By Lauren | May 1, 2017 | 0 Comment
You’re a senior in high school, and all of a sudden realizing that you need to “figure out what you’re doing with the rest of your life”, a thing that many people in their 30s are still trying to figure out, let alone a 17 or 18 year old.
For some young people, this decision can be overwhelming and stressful, for others it may be clear as day. For others, it may hit you like a ton of bricks after you’re knee-deep in student debt, graduating with a piece of paper that qualifies you for an industry that you may wind up hating.
The thing that I find so wrong about our society, is that not only are we forced to make life-altering decisions before we even have a chance to explore what’s out there, it’s frowned upon to change directions once you’ve already dived in head first.
For me, I was determined to be a child and youth worker, which thankfully, in grade 11 sociology class, I realized that this field would not be for me. So I changed my college applications and applied for business and arts programs, because that was essentially, the only classes I enjoyed and excelled in as a high school student. Thankfully for me, I put myself on a path that I actually enjoy, but I’m one of the rare cases.
Did I know what I wanted to do with the rest of my life? No. Did I even have any idea what or where these programs would get me upon graduation? No. I just applied to what I thought I “might” like because the natural next step for me was college.

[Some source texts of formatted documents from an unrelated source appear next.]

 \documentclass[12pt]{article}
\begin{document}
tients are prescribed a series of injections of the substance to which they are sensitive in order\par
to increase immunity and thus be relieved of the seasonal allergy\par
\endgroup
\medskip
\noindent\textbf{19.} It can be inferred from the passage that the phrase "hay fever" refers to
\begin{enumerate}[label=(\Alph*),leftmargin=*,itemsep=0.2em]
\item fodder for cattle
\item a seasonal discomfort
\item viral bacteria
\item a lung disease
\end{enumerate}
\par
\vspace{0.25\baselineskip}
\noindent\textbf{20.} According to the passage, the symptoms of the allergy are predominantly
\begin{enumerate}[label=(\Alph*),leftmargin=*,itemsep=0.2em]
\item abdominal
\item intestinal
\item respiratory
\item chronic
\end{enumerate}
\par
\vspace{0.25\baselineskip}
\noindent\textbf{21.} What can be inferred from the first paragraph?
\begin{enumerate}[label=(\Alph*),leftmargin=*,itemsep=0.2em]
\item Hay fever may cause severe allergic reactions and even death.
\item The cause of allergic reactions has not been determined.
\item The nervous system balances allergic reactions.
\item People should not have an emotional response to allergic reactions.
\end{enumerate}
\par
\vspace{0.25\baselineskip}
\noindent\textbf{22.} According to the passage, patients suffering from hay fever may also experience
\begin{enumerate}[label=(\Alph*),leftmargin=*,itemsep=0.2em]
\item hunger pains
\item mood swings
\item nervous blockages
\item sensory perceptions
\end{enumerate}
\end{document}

But not everyone lucks out like me. Recently I conducted some research on post-secondary education and what helps new grads land jobs upon graduation. While speaking with some young professionals, I realized a common trend among some of them and that was that they had their “ah-ha” moment later in life. In some cases this was after years of school, and after building themselves up in an industry that they no longer cared about. They essentially, wanted a do-over, so they went against society, which would tell them to “suck it up” and chased after something that would make them happy.
Adam Cotter for example wasn’t dead set on what he wanted to do for a living upon high school graduation. He worked at random jobs and took some college courses, and eventually realized that he had to figure it out and make a decision. So he took his passion for cars and became an automotive mechanic.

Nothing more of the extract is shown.